B. Formation et débuts de carrière

Élevé à Sélestat chez son grand-père Claus Bucer, également baquetier, Bucer entra en 1506/07 au couvent des dominicains de Sélestat, et fut envoyé plus tard à celui de Heidelberg, où il fut immatriculé à l’Université le 31.1.1517. Le catalogue des 103 ouvrages qu’il détenait alors (30.4.1518), montre qu’il conjuguait l’étude de la scolastique médiévale, surtout de Thomas d’Aquin, avec la lecture des publications humanistes, d’Erasme en particulier. Fin avril 1518 il assista à Heidelberg à la dispute qu’y tint Martin Luther et eut avec lui une entrevue qui décida de son orientation future : déjà « reuchlinien » et « érasmien », il devint « martinien » et resta dès lors un partisan de Luther, malgré toutes les nuances qu’il y mit par la suite. Bien vu de ses supérieurs favorables à l’humanisme chrétien, il se perfectionna en grec et en hébreu, expliqua à ses confrères étudiants les Psaumes, Pierre Lombard et Erasme, et se prépara ainsi à sa future carrière de professeur d’exégèse et d’éditeur de commentaires bibliques. Grâce à ses lectures étendues, à son excellente mémoire, à sa performance dialectique et à sa rapidité de réplique, il acquit dans les disputes religieuses une aisance qui fit de lui un protagoniste tout désigné pour les débats et colloques des années à venir. En même temps il entra en correspondance avec Beatus Rhenanus ©, Capiton, Hutten et d’autres humanistes et « évangéliques ».

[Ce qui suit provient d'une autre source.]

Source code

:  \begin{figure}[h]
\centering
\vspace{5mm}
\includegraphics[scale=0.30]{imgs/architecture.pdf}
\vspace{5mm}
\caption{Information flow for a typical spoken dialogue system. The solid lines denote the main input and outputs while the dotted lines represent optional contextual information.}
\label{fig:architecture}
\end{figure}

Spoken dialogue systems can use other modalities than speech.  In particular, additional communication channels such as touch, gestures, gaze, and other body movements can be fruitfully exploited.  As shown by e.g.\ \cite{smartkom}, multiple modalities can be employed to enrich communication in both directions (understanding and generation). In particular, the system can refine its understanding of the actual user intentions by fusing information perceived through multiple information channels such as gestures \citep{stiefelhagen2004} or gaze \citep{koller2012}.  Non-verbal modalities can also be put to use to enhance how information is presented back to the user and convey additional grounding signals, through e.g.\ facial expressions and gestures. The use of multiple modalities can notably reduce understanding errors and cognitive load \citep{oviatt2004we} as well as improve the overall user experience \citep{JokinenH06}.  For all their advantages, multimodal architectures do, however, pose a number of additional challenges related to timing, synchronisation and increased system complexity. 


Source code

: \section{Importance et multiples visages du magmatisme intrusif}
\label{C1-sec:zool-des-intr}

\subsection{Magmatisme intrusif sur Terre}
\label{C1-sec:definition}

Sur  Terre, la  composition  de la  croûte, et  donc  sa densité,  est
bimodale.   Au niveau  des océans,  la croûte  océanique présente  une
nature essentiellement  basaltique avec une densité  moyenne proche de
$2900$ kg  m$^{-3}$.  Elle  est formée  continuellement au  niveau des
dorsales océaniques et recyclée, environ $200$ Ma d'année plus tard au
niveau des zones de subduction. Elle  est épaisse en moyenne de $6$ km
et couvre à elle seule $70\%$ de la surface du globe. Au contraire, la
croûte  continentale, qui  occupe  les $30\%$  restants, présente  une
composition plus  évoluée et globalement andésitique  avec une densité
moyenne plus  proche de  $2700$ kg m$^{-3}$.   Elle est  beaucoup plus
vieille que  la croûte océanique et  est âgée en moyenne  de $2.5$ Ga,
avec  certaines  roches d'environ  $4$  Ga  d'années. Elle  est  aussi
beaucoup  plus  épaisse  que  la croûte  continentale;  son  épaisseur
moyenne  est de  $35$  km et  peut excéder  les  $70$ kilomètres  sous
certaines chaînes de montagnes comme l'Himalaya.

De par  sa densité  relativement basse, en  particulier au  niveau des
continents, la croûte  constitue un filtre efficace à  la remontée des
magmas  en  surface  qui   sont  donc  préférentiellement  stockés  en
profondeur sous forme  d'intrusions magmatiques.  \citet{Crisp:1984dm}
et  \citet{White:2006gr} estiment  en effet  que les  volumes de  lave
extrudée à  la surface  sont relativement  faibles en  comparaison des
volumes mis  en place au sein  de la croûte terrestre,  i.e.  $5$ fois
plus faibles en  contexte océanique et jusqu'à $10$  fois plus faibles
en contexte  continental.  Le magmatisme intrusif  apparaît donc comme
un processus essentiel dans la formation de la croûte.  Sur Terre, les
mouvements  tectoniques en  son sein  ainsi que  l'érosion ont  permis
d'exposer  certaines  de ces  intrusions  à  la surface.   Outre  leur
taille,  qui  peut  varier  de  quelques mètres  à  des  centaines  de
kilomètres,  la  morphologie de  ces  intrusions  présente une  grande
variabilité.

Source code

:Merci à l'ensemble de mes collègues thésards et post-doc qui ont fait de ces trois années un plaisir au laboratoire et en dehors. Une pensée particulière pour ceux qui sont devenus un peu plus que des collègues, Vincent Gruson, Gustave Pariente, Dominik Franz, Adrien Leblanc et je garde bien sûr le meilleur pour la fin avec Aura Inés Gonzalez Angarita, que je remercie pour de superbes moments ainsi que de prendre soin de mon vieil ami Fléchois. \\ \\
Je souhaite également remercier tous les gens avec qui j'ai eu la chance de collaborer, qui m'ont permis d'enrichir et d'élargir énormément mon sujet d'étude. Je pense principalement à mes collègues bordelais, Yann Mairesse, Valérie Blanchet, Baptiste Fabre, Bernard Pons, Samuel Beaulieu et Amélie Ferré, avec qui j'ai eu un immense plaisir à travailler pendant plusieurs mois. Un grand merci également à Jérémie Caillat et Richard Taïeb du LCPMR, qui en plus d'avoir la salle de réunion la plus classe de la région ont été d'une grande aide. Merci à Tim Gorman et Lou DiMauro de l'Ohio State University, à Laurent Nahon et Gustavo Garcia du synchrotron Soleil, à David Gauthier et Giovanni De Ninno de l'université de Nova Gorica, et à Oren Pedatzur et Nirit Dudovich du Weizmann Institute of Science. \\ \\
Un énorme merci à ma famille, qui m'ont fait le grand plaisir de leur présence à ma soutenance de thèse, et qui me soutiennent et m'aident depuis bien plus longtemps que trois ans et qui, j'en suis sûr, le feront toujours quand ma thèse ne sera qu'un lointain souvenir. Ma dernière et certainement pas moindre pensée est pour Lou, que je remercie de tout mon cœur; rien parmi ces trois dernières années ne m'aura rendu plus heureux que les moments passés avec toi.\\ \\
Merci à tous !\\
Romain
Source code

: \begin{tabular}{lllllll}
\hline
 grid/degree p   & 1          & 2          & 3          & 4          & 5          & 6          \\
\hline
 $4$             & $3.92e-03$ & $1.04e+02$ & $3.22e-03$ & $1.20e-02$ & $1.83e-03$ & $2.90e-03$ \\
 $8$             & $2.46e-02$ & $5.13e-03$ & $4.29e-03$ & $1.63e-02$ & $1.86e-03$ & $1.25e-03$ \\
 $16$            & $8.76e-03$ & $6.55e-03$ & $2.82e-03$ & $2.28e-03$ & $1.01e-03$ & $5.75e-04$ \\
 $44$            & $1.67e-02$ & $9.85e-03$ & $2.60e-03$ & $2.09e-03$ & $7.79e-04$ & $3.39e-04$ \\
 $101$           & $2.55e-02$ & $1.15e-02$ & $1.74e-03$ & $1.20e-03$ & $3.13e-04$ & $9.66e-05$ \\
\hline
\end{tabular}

Mais bientôt l’habit monastique lui pesa et son « luthéranisme » le rendit suspect à l’Inquisition : au début de 1521 il quitta le couvent de Heidelberg et se réfugia d’abord auprès de ses amis à Spire (Materne Hatten ©, etc.), puis auprès de Franz von Sickingen et de Hutten à l’Ebernburg. Il y eut une entrevue avec Jean Glapion, le confesseur de Charles-Quint, à l’instigation duquel il alla à Oppenheim à la rencontre de Luther pour lui conseiller, sans succès, de se rendre à l’Ebemburg plutôt qu’à la diète de Worms. Ce serait aussi l’époque où il aurait écrit deux pamphlets anonymes, le Neu Karsthans et Ein schöner dialogus und gesprech zwischen eim pfarrer und eim schultheiss ; mais cette attribution est aujourd’hui très controversée. Entre temps il obtint un bref pontifical qui lui permit de se faire dispenser des vœux monastiques le 29.4.1521. Il entra comme chapelain au service du comte palatin Frédéric (II, le futur électeur) et le suivit à Nuremberg, où il prit contact avec les milieux
humanistes et évangéliques de cette ville qui était à l’avant-garde de la Réforme dans l’Empire. Puis, au bout d’un an, il accepta la cure de Landstuhl que lui confia Sickingen, fut un des premiers prêtres à se marier, mais obtint son congé en automne 1522, quand le chevalier échoua dans sa tentative de s’emparer de Trèves. Au lieu de pouvoir aller à Wittemberg pour y continuer ses études, Bucer fut retenu à Wissembourg par Henri Motherer ©, le curé de la paroisse Saint-Jean, et y prêcha de novembre 1522 à avril 1523, malgré les citations à comparaître devant l’évêque de Spire et son vicaire général. Cependant l’écrasement de la rébellion de Sickingen (début mai 1523) fit craindre aux Wissembourgeois des représailles de la part des princes coalisés contre le rebelle : aussi Motherer et Bucer avec leurs épouses furent-ils priés de quitter la ville en cachette et de se réfugier à Strasbourg, cité alliée, où ils arrivèrent dans la première quinzaine de mai 1523.

C. Ministère à Strasbourg et activité au dehors (1523-1549).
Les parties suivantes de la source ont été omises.